**What this task involves**. Without copying any picture, transcribe exactly the lines of the data below from the one containing "न ना ताम्रे" through the one containing "Table 3.Potential furin".

*** Data shown

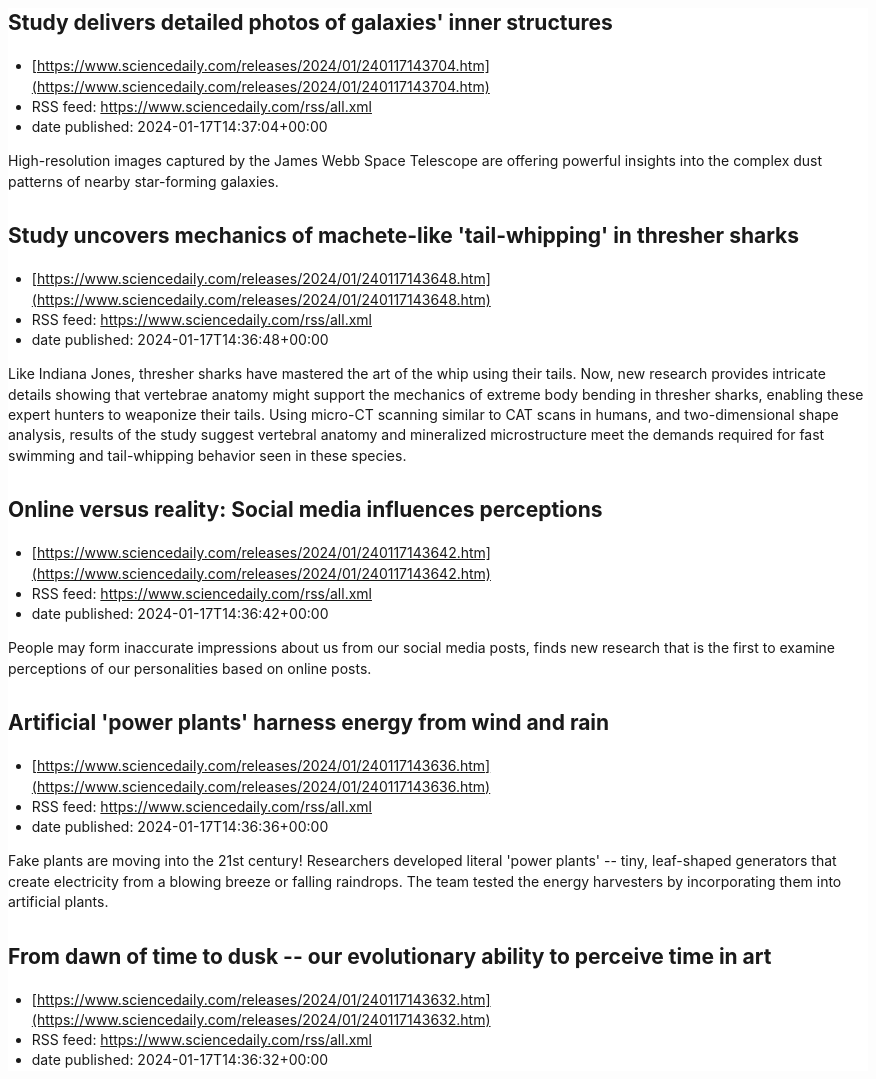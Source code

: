 ## Study delivers detailed photos of galaxies' inner structures
 - [https://www.sciencedaily.com/releases/2024/01/240117143704.htm](https://www.sciencedaily.com/releases/2024/01/240117143704.htm)
 - RSS feed: https://www.sciencedaily.com/rss/all.xml
 - date published: 2024-01-17T14:37:04+00:00

High-resolution images captured by the James Webb Space Telescope are offering powerful insights into the complex dust patterns of nearby star-forming galaxies.

## Study uncovers mechanics of machete-like 'tail-whipping' in thresher sharks
 - [https://www.sciencedaily.com/releases/2024/01/240117143648.htm](https://www.sciencedaily.com/releases/2024/01/240117143648.htm)
 - RSS feed: https://www.sciencedaily.com/rss/all.xml
 - date published: 2024-01-17T14:36:48+00:00

Like Indiana Jones, thresher sharks have mastered the art of the whip using their tails. Now, new research provides intricate details showing that vertebrae anatomy might support the mechanics of extreme body bending in thresher sharks, enabling these expert hunters to weaponize their tails. Using micro-CT scanning similar to CAT scans in humans, and two-dimensional shape analysis, results of the study suggest vertebral anatomy and mineralized microstructure meet the demands required for fast swimming and tail-whipping behavior seen in these species.

## Online versus reality: Social media influences perceptions
 - [https://www.sciencedaily.com/releases/2024/01/240117143642.htm](https://www.sciencedaily.com/releases/2024/01/240117143642.htm)
 - RSS feed: https://www.sciencedaily.com/rss/all.xml
 - date published: 2024-01-17T14:36:42+00:00

People may form inaccurate impressions about us from our social media posts, finds new research that is the first to examine perceptions of our personalities based on online posts.

## Artificial 'power plants' harness energy from wind and rain
 - [https://www.sciencedaily.com/releases/2024/01/240117143636.htm](https://www.sciencedaily.com/releases/2024/01/240117143636.htm)
 - RSS feed: https://www.sciencedaily.com/rss/all.xml
 - date published: 2024-01-17T14:36:36+00:00

Fake plants are moving into the 21st century! Researchers developed literal 'power plants' -- tiny, leaf-shaped generators that create electricity from a blowing breeze or falling raindrops. The team tested the energy harvesters by incorporating them into artificial plants.

## From dawn of time to dusk -- our evolutionary ability to perceive time in art
 - [https://www.sciencedaily.com/releases/2024/01/240117143632.htm](https://www.sciencedaily.com/releases/2024/01/240117143632.htm)
 - RSS feed: https://www.sciencedaily.com/rss/all.xml
 - date published: 2024-01-17T14:36:32+00:00
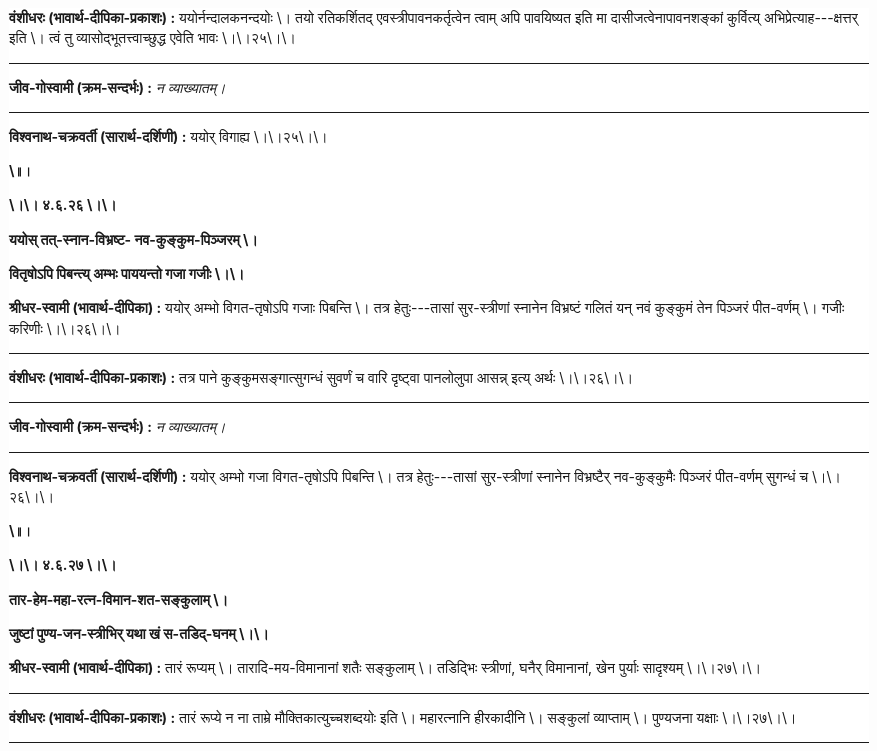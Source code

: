 **वंशीधरः (भावार्थ-दीपिका-प्रकाशः) :** ययोर्नन्दालकनन्दयोः \।
तयो रतिकर्शितद् एवस्त्रीपावनकर्तृत्वेन त्वाम् अपि पावयिष्यत इति मा
दासीजत्वेनापावनशङ्कां कुर्वित्य् अभिप्रेत्याह---क्षत्तर् इति \। त्वं तु
व्यासोद्भूतत्त्वाच्छुद्ध एवेति भावः \।\।२५\।\।

---------------------------------------------------------------------------------------------------------------------

**जीव-गोस्वामी (क्रम-सन्दर्भः) :** *न व्याख्यातम्।*

---------------------------------------------------------------------------------------------------------------------

**विश्वनाथ-चक्रवर्ती (सारार्थ-दर्शिणी) :** ययोर् विगाह्य \।\।२५\।\।

**\॥।**

**\।\। ४.६.२६ \।\।**

**ययोस् तत्-स्नान-विभ्रष्ट- नव-कुङ्कुम-पिञ्जरम् \।**

**वितृषोऽपि पिबन्त्य् अम्भः पाययन्तो गजा गजीः \।\।**

**श्रीधर-स्वामी (भावार्थ-दीपिका) :** ययोर् अम्भो विगत-तृषोऽपि गजाः
पिबन्ति \। तत्र हेतुः---तासां सुर-स्त्रीणां स्नानेन विभ्रष्टं गलितं
यन् नवं कुङ्कुमं तेन पिञ्जरं पीत-वर्णम् \। गजीः करिणीः \।\।२६\।\।

---------------------------------------------------------------------------------------------------------------------

**वंशीधरः (भावार्थ-दीपिका-प्रकाशः) :** तत्र पाने
कुङ्कुमसङ्गात्सुगन्धं सुवर्णं च वारि दृष्ट्वा पानलोलुपा आसन्न् इत्य्
अर्थः \।\।२६\।\।

---------------------------------------------------------------------------------------------------------------------

**जीव-गोस्वामी (क्रम-सन्दर्भः) :** *न व्याख्यातम्।*

---------------------------------------------------------------------------------------------------------------------

**विश्वनाथ-चक्रवर्ती (सारार्थ-दर्शिणी) :** ययोर् अम्भो गजा
विगत-तृषोऽपि पिबन्ति \। तत्र हेतुः---तासां सुर-स्त्रीणां स्नानेन
विभ्रष्टैर् नव-कुङ्कुमैः पिञ्जरं पीत-वर्णम् सुगन्धं च \।\।२६\।\।

**\॥।**

**\।\। ४.६.२७ \।\।**

**तार-हेम-महा-रत्न-विमान-शत-सङ्कुलाम् \।**

**जुष्टां पुण्य-जन-स्त्रीभिर् यथा खं स-तडिद्-घनम् \।\।**

**श्रीधर-स्वामी (भावार्थ-दीपिका) :** तारं रूप्यम् \।
तारादि-मय-विमानानां शतैः सङ्कुलाम् \। तडिद्भिः स्त्रीणां, घनैर्
विमानानां, खेन पुर्याः सादृश्यम् \।\।२७\।\।

---------------------------------------------------------------------------------------------------------------------

**वंशीधरः (भावार्थ-दीपिका-प्रकाशः) :** तारं रूप्ये न ना ताम्रे
मौक्तिकात्युच्चशब्दयोः इति \। महारत्नानि हीरकादीनि \। सङ्कुलां व्याप्ताम्
\। पुण्यजना यक्षाः \।\।२७\।\।

---------------------------------------------------------------------------------------------------------------------
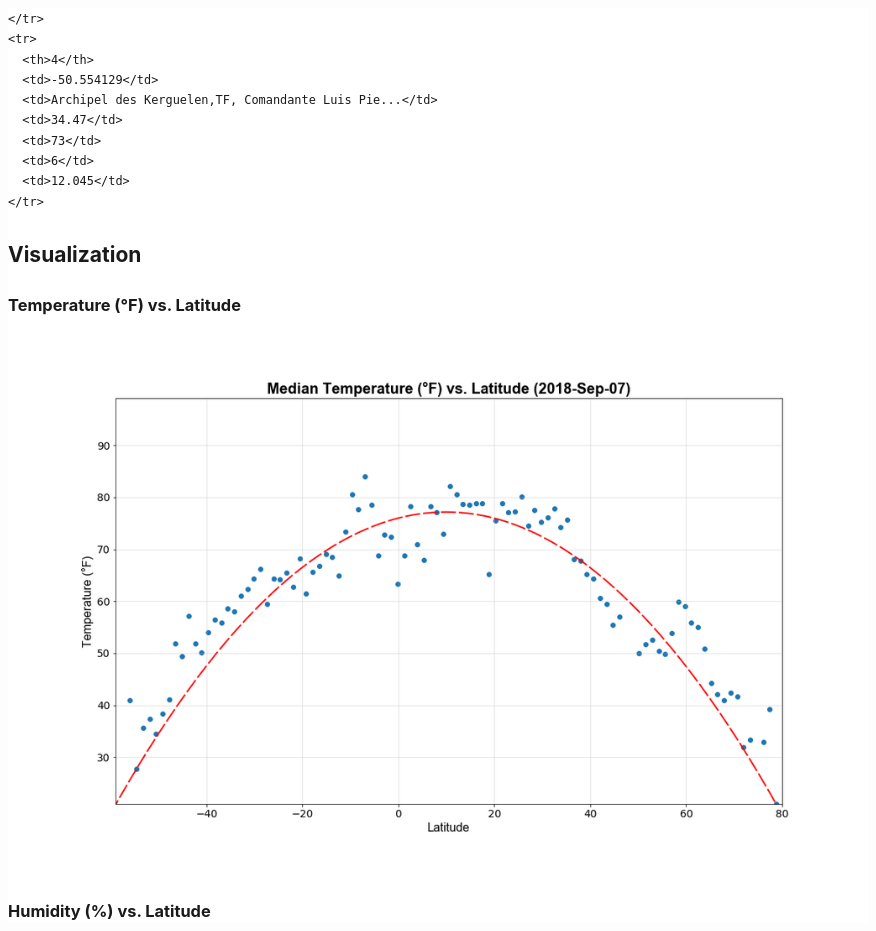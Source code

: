     </tr>
    <tr>
      <th>4</th>
      <td>-50.554129</td>
      <td>Archipel des Kerguelen,TF, Comandante Luis Pie...</td>
      <td>34.47</td>
      <td>73</td>
      <td>6</td>
      <td>12.045</td>
    </tr>
  </tbody>
</table>
</div>

## Visualization

### Temperature (°F) vs. Latitude

![Temperature vs Latitude](Charts/Temperature.png)

### Humidity (%) vs. Latitude
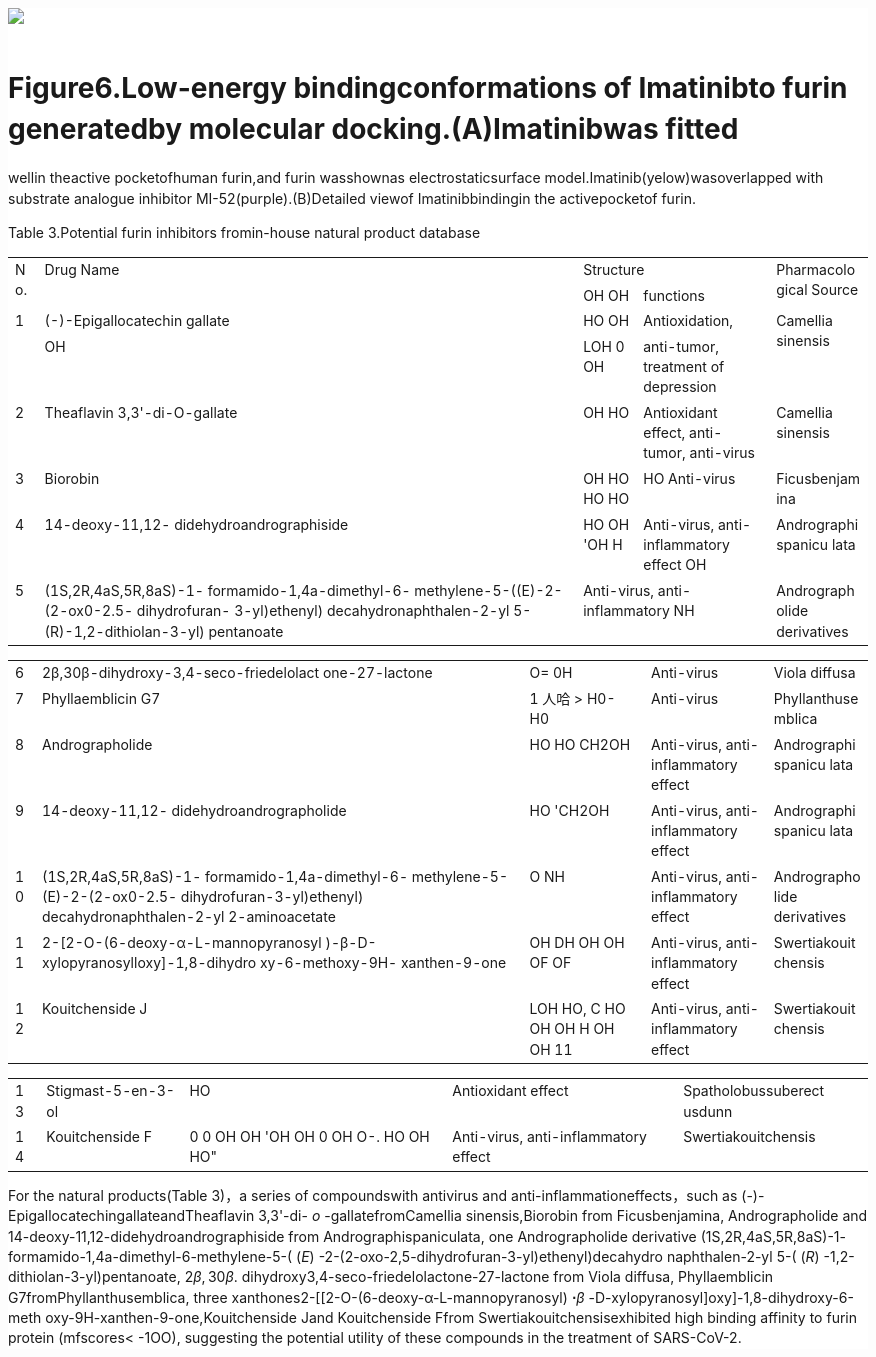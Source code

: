 ![](images/d1760083d27934b98ea8671576bbd15fd1b5f7494f9e697f1a2c04c39abd0243.jpg)

# Figure6.Low-energy bindingconformations of Imatinibto furin generatedby molecular docking.(A)Imatinibwas fitted

wellin theactive pocketofhuman furin,and furin wasshownas electrostaticsurface model.Imatinib(yelow)wasoverlapped with substrate analogue inhibitor MI-52(purple).(B)Detailed viewof Imatinibbindingin the activepocketof furin.

Table 3.Potential furin inhibitors fromin-house natural product database   

<html><body><table><tr><td rowspan="2">No.</td><td rowspan="2">Drug Name</td><td colspan="2">Structure</td><td rowspan="2">Pharmacological Source</td></tr><tr><td>OH OH</td><td>functions</td></tr><tr><td rowspan="2">1</td><td>(-)-Epigallocatechin gallate</td><td>HO OH</td><td>Antioxidation,</td><td rowspan="2">Camellia sinensis</td></tr><tr><td>OH</td><td>LOH 0 OH</td><td>anti-tumor, treatment of depression</td></tr><tr><td>2</td><td>Theaflavin 3,3'-di-O-gallate</td><td>OH HO</td><td>Antioxidant effect, anti-tumor, anti-virus</td><td>Camellia sinensis</td></tr><tr><td>3</td><td>Biorobin</td><td>OH HO HO HO</td><td>HO Anti-virus</td><td>Ficusbenjamina</td></tr><tr><td>4</td><td>14-deoxy-11,12- didehydroandrographiside</td><td>HO OH 'OH H</td><td>Anti-virus, anti-inflammatory effect OH</td><td>Andrographispanicu lata</td></tr><tr><td>5</td><td>(1S,2R,4aS,5R,8aS)-1- formamido-1,4a-dimethyl-6- methylene-5-((E)-2-(2-ox0-2.5- dihydrofuran- 3-yl)ethenyl) decahydronaphthalen-2-yl 5-(R)-1,2-dithiolan-3-yl) pentanoate</td><td colspan="2">Anti-virus, anti-inflammatory NH</td><td>Andrographolide derivatives</td></tr></table></body></html>

<html><body><table><tr><td>6</td><td>2β,30β-dihydroxy-3,4-seco-friedelolact one-27-lactone</td><td>O= 0H</td><td>Anti-virus</td><td>Viola diffusa</td></tr><tr><td>7</td><td>Phyllaemblicin G7</td><td>1 人哈 > H0- H0</td><td>Anti-virus</td><td>Phyllanthusemblica</td></tr><tr><td>8</td><td>Andrographolide</td><td>HO HO CH2OH</td><td>Anti-virus, anti-inflammatory effect</td><td>Andrographispanicu lata</td></tr><tr><td>9</td><td>14-deoxy-11,12- didehydroandrographolide</td><td>HO 'CH2OH</td><td>Anti-virus, anti-inflammatory effect</td><td>Andrographispanicu lata</td></tr><tr><td>10</td><td>(1S,2R,4aS,5R,8aS)-1- formamido-1,4a-dimethyl-6- methylene-5-(E)-2-(2-ox0-2.5- dihydrofuran-3-yl)ethenyl) decahydronaphthalen-2-yl 2-aminoacetate</td><td>O NH</td><td>Anti-virus, anti-inflammatory effect</td><td>Andrographolide derivatives</td></tr><tr><td>11</td><td>2-[2-O-(6-deoxy-α-L-mannopyranosyl )-β-D-xylopyranosylloxy]-1,8-dihydro xy-6-methoxy-9H- xanthen-9-one</td><td>OH DH OH OH OF OF</td><td>Anti-virus, anti-inflammatory effect</td><td>Swertiakouitchensis</td></tr><tr><td>12</td><td>Kouitchenside J</td><td>LOH HO, C HO OH OH H OH OH 11</td><td>Anti-virus, anti-inflammatory effect</td><td>Swertiakouitchensis</td></tr></table></body></html>

<html><body><table><tr><td>13</td><td>Stigmast-5-en-3-ol</td><td>HO</td><td>Antioxidant effect</td><td>Spatholobussuberect usdunn</td></tr><tr><td>14</td><td>Kouitchenside F</td><td>0 0 OH OH 'OH OH 0 OH O-. HO OH HO"</td><td>Anti-virus, anti-inflammatory effect</td><td>Swertiakouitchensis</td></tr></table></body></html>

For the natural products(Table 3)，a series of compoundswith antivirus and anti-inflammationeffects，such as (-)-EpigallocatechingallateandTheaflavin 3,3'-di- $o$ -gallatefromCamellia sinensis,Biorobin from Ficusbenjamina, Andrographolide and 14-deoxy-11,12-didehydroandrographiside from Andrographispaniculata, one Andrographolide derivative (1S,2R,4aS,5R,8aS)-1- formamido-1,4a-dimethyl-6-methylene-5-( $( E )$ -2-(2-oxo-2,5-dihydrofuran-3-yl)ethenyl)decahydro naphthalen-2-yl 5-( $( R )$ -1,2-dithiolan-3-yl)pentanoate, $2 \beta { , } 3 0 \beta .$ dihydroxy3,4-seco-friedelolactone-27-lactone from Viola diffusa, Phyllaemblicin G7fromPhyllanthusemblica, three xanthones2-[[2-O-(6-deoxy-α-L-mannopyranosyl) $\boldsymbol { \cdot } \beta$ -D-xylopyranosyl]oxy]-1,8-dihydroxy-6-meth oxy-9H-xanthen-9-one,Kouitchenside Jand Kouitchenside Ffrom Swertiakouitchensisexhibited high binding affinity to furin protein (mfscores< -1OO), suggesting the potential utility of these compounds in the treatment of SARS-CoV-2.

******

**Exercise output**.
**वंशीधरः (भावार्थ-दीपिका-प्रकाशः) :** तारं रूप्ये न ना ताम्रे
मौक्तिकात्युच्चशब्दयोः इति \। महारत्नानि हीरकादीनि \। सङ्कुलां व्याप्ताम्
\। पुण्यजना यक्षाः \।\।२७\।\।

---------------------------------------------------------------------------------------------------------------------
Source code

:     </tr>
    <tr>
      <th>4</th>
      <td>-50.554129</td>
      <td>Archipel des Kerguelen,TF, Comandante Luis Pie...</td>
      <td>34.47</td>
      <td>73</td>
      <td>6</td>
      <td>12.045</td>
    </tr>
  </tbody>
</table>
</div>

## Visualization

### Temperature (°F) vs. Latitude

![Temperature vs Latitude](Charts/Temperature.png)

### Humidity (%) vs. Latitude
Source code

: ![](images/d1760083d27934b98ea8671576bbd15fd1b5f7494f9e697f1a2c04c39abd0243.jpg)

# Figure6.Low-energy bindingconformations of Imatinibto furin generatedby molecular docking.(A)Imatinibwas fitted

wellin theactive pocketofhuman furin,and furin wasshownas electrostaticsurface model.Imatinib(yelow)wasoverlapped with substrate analogue inhibitor MI-52(purple).(B)Detailed viewof Imatinibbindingin the activepocketof furin.

Table 3.Potential furin inhibitors fromin-house natural product database   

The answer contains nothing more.